__Available data__.
------------------------------------------------------------------------
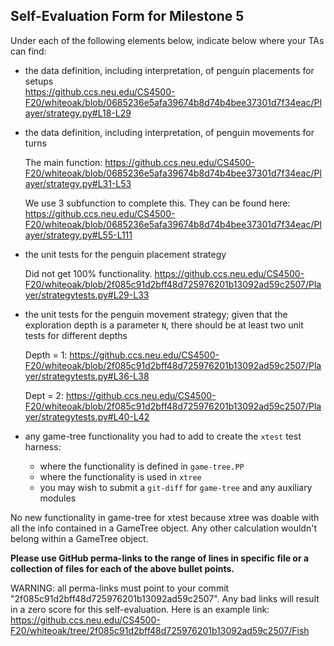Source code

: ## Self-Evaluation Form for Milestone 5

Under each of the following elements below, indicate below where your
TAs can find:

- the data definition, including interpretation, of penguin placements for setups   
  https://github.ccs.neu.edu/CS4500-F20/whiteoak/blob/0685236e5afa39674b8d74b4bee37301d7f34eac/Player/strategy.py#L18-L29

- the data definition, including interpretation, of penguin movements for turns

  The main function:
  https://github.ccs.neu.edu/CS4500-F20/whiteoak/blob/0685236e5afa39674b8d74b4bee37301d7f34eac/Player/strategy.py#L31-L53
  
  We use 3 subfunction to complete this. They can be found here:
  https://github.ccs.neu.edu/CS4500-F20/whiteoak/blob/0685236e5afa39674b8d74b4bee37301d7f34eac/Player/strategy.py#L55-L111
  
- the unit tests for the penguin placement strategy 
  
  Did not get 100% functionality.
  https://github.ccs.neu.edu/CS4500-F20/whiteoak/blob/2f085c91d2bff48d725976201b13092ad59c2507/Player/strategytests.py#L29-L33
  
- the unit tests for the penguin movement strategy; 
  given that the exploration depth is a parameter `N`, there should be at least two unit tests for different depths 
  
  Depth = 1:
  https://github.ccs.neu.edu/CS4500-F20/whiteoak/blob/2f085c91d2bff48d725976201b13092ad59c2507/Player/strategytests.py#L36-L38
  
  Dept = 2:
  https://github.ccs.neu.edu/CS4500-F20/whiteoak/blob/2f085c91d2bff48d725976201b13092ad59c2507/Player/strategytests.py#L40-L42
  
- any game-tree functionality you had to add to create the `xtest` test harness:
  - where the functionality is defined in `game-tree.PP`
  - where the functionality is used in `xtree`
  - you may wish to submit a `git-diff` for `game-tree` and any auxiliary modules 

No new functionality in game-tree for xtest because xtree was doable with all the info contained in a GameTree object. Any other calculation wouldn't belong within a GameTree object.

**Please use GitHub perma-links to the range of lines in specific
file or a collection of files for each of the above bullet points.**

  WARNING: all perma-links must point to your commit "2f085c91d2bff48d725976201b13092ad59c2507".
  Any bad links will result in a zero score for this self-evaluation.
  Here is an example link:
    <https://github.ccs.neu.edu/CS4500-F20/whiteoak/tree/2f085c91d2bff48d725976201b13092ad59c2507/Fish>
------------------------------------------------------------------------
__Aim of the exercise__.
In the material above, transcribe exactly the lines beginning at the one with "lines in specific" and ending at the one with "Here is an example", both included.

__Exercise result__.
**Please use GitHub perma-links to the range of lines in specific
file or a collection of files for each of the above bullet points.**

  WARNING: all perma-links must point to your commit "2f085c91d2bff48d725976201b13092ad59c2507".
  Any bad links will result in a zero score for this self-evaluation.
  Here is an example link:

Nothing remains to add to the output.